Relatives clinging to snapshots of loved ones gone missing, pleading for help. Snapshots of family members killed in errant bombings, stained with the tears of grieving family members. Snapshots of happier times, proudly displayed by Iraqis kind enough to invite me into their homes.

With the chaos of war raging all around, these snapshots were something that could be grasped; moments frozen in time.

They told a story. Not the whole story. Not even a fraction of the whole story. But an important story.

Santora’s musings accompany a slide show of images collected in Iraq by the photographer Sergio Ramazzotti. Here is Ramazzotti explaining the snapshots’ provenance:

I recently developed photographs of people I never met, all shot in the same place in Baghdad, in 2003. The place was a panoramic restaurant on top of Saddam International Tower. I went there a few days after the war started. The tower was intact, but the building at the base had been torn apart by bombs.

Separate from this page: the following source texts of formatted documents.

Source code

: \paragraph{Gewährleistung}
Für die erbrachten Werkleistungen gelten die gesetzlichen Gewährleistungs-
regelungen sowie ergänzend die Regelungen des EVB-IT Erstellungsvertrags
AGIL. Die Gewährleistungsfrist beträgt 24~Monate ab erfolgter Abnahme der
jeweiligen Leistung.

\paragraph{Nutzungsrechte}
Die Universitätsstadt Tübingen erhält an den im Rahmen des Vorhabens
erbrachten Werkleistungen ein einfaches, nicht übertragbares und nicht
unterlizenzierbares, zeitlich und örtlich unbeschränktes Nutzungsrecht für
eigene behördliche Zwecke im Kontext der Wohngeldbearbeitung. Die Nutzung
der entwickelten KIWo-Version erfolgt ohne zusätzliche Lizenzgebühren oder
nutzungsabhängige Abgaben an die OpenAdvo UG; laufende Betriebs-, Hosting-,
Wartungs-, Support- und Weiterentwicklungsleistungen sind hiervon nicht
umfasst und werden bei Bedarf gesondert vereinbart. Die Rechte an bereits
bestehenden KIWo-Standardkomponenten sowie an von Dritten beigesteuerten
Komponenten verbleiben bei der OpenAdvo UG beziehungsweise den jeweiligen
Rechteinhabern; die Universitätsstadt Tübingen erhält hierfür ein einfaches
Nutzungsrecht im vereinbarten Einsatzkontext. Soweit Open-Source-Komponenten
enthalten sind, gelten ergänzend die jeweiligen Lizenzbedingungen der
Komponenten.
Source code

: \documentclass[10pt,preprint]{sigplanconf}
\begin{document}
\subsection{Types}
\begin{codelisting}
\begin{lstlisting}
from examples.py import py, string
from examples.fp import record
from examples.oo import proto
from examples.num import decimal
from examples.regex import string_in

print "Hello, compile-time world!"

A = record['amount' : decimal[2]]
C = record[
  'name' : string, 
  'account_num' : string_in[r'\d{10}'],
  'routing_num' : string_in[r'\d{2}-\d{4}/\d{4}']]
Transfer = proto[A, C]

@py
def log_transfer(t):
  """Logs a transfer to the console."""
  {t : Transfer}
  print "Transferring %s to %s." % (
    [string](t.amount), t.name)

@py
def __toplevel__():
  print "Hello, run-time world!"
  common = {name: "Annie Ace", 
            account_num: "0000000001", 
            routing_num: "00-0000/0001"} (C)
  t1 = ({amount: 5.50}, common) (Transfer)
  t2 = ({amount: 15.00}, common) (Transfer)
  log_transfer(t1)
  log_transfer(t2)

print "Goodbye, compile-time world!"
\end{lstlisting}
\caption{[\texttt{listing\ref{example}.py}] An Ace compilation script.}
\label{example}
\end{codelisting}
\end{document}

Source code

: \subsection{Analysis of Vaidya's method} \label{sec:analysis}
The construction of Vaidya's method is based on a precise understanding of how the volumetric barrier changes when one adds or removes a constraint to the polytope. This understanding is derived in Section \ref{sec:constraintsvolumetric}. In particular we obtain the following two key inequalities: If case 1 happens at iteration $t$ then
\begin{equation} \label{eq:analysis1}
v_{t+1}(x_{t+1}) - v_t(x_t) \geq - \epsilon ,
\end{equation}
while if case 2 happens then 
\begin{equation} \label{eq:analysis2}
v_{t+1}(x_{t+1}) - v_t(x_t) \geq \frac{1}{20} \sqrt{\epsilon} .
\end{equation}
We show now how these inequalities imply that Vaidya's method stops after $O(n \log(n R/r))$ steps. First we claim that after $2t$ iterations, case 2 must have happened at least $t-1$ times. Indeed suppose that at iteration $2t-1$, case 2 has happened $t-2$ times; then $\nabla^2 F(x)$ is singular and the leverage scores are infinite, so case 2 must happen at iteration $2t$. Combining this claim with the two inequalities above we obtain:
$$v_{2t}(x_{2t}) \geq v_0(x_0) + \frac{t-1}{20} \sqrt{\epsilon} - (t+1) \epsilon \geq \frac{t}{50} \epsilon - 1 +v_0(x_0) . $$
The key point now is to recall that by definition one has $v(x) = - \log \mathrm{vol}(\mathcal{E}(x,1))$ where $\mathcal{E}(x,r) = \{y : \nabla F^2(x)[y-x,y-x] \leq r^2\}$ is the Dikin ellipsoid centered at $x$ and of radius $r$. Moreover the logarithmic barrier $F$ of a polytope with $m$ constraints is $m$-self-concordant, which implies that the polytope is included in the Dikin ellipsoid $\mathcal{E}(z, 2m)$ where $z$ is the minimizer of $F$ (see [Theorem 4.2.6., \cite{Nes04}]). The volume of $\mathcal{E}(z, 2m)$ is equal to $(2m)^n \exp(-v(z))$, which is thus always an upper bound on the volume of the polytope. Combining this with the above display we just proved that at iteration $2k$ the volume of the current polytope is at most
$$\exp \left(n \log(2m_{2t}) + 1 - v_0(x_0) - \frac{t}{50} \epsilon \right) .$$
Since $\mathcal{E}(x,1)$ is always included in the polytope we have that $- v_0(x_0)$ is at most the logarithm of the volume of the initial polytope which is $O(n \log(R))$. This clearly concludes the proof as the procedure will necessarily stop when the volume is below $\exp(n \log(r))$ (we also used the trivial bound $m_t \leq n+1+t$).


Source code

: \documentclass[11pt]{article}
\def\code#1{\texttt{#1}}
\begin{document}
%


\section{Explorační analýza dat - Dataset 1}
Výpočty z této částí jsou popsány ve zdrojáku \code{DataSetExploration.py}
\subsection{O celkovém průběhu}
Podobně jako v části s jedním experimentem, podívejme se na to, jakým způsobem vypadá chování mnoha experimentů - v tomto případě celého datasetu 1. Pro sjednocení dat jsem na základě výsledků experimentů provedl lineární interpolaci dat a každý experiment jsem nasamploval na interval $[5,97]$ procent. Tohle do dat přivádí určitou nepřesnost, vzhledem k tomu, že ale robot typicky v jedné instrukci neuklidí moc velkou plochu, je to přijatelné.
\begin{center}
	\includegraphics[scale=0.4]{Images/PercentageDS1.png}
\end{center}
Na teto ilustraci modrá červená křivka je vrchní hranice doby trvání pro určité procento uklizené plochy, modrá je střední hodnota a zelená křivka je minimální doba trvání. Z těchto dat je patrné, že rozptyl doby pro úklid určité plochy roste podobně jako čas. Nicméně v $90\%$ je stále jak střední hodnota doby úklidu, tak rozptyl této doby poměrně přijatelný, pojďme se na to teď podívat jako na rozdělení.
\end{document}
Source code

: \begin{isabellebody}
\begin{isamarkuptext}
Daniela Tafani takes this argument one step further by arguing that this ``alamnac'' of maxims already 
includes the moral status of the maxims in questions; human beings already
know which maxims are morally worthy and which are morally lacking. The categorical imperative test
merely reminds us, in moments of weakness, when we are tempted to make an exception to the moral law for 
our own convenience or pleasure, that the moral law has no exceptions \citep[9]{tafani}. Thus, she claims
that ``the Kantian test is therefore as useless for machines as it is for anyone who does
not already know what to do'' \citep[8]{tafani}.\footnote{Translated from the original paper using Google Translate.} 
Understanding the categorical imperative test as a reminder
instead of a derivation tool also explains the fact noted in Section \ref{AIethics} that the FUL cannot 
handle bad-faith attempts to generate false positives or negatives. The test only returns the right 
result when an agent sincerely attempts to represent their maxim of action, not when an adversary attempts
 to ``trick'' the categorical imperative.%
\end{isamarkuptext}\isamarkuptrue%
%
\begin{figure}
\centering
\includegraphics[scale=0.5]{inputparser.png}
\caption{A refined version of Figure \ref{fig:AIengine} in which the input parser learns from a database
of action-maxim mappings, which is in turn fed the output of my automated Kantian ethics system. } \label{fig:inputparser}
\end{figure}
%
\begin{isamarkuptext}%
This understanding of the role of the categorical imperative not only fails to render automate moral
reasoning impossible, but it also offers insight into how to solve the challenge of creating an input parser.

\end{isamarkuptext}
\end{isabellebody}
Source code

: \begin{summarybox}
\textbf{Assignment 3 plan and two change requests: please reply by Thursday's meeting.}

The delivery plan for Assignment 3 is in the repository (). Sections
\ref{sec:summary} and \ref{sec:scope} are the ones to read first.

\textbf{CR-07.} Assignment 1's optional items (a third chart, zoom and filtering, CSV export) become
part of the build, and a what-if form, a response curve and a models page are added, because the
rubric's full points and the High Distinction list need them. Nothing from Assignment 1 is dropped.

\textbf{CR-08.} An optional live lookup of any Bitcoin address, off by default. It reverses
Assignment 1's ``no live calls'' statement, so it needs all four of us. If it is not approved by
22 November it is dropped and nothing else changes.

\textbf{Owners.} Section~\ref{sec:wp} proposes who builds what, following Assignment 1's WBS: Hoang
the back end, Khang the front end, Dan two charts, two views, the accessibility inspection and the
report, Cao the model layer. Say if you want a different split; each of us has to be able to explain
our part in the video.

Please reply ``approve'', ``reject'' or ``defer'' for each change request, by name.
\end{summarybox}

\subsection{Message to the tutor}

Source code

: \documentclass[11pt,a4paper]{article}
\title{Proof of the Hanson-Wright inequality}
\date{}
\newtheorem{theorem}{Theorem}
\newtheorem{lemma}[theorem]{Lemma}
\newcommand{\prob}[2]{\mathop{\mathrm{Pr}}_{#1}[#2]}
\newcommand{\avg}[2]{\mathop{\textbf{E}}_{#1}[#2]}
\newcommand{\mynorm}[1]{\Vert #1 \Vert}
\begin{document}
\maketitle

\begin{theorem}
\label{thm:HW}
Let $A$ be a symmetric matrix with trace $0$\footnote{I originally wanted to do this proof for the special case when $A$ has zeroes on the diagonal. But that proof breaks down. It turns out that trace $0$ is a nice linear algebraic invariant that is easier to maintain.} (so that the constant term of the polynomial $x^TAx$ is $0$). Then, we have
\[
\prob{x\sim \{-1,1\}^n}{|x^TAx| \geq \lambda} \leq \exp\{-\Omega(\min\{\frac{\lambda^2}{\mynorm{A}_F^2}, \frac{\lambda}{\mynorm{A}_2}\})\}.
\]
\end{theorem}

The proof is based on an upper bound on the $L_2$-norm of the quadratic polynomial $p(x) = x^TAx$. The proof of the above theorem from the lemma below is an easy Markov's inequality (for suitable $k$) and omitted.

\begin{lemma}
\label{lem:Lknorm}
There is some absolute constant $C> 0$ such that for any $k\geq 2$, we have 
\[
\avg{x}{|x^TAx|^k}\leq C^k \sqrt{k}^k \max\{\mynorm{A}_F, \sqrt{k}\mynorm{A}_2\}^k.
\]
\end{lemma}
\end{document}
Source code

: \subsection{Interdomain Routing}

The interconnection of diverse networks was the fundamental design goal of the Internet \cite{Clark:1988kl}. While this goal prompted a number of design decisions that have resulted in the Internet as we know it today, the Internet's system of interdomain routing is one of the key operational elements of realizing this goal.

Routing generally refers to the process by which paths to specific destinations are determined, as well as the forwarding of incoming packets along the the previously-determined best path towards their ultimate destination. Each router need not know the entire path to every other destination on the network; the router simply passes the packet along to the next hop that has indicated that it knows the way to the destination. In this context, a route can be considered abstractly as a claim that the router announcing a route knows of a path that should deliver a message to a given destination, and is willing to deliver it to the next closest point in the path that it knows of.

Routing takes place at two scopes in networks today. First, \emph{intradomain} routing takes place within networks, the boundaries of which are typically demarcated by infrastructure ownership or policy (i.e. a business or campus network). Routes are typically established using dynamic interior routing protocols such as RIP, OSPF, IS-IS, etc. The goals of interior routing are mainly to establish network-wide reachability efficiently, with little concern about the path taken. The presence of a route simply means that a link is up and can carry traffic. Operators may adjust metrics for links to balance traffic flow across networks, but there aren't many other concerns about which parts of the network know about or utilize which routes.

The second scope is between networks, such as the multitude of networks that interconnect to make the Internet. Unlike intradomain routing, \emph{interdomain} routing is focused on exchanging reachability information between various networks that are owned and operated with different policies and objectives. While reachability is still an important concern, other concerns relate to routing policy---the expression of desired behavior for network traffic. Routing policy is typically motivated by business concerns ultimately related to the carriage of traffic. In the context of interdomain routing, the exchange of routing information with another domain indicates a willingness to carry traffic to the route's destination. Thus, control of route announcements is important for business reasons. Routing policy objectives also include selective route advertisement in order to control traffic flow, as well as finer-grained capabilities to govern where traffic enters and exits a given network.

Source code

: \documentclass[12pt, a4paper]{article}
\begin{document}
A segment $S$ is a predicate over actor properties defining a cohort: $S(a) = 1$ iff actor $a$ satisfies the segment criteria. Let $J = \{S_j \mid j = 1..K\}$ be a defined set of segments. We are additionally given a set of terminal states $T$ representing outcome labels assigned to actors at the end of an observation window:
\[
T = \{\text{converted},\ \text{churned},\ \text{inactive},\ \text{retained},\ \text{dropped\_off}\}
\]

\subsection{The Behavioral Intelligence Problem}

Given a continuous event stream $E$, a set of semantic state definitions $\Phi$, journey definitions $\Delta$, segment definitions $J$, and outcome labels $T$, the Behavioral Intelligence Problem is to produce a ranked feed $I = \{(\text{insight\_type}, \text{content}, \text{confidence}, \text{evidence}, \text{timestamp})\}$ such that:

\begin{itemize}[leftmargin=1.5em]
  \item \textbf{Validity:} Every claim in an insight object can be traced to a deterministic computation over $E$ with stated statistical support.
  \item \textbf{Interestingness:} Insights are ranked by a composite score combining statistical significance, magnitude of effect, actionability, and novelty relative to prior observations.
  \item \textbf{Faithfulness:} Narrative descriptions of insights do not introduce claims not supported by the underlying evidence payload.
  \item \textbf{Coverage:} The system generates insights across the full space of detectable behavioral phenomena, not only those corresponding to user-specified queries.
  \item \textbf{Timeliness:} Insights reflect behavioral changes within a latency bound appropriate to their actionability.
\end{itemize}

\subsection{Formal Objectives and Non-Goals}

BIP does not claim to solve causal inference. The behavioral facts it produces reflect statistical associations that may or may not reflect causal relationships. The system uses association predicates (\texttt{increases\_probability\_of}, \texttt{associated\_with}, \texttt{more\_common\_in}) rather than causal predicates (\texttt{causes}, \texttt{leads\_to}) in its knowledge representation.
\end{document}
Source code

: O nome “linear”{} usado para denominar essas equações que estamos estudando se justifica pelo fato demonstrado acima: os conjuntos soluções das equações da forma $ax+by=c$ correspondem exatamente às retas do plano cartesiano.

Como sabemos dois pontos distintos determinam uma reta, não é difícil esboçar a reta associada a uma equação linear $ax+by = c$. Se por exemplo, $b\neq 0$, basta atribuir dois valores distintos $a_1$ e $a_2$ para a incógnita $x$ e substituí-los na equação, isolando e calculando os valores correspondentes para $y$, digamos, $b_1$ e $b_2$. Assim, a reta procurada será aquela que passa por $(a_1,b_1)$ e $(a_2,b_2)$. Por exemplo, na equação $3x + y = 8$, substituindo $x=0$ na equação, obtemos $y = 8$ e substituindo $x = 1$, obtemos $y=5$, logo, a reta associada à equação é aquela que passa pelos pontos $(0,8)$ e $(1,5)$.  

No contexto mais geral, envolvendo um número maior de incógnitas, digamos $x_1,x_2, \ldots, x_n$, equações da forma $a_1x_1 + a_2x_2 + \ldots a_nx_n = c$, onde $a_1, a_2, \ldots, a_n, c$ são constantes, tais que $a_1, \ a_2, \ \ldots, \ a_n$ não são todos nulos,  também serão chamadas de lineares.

In a room that must have been the restaurant’s official photographer’s, I found many undeveloped photographic rolls. I took a bunch of them and stuffed them in my pockets. In the photographs you could see all the good Iraqi upper-middle class. Judging by their smiles, the perspective of war was still far away. Yet, if the photographer had not had the time to develop the rolls, the first bombs had to have begun falling soon. Who knows for how many of them, that merry moment might have been the last supper out.

The pictures are gripping. Eerie (when you know the context). Familiar and foreign.



Liz Cox Barrett is a writer at CJR.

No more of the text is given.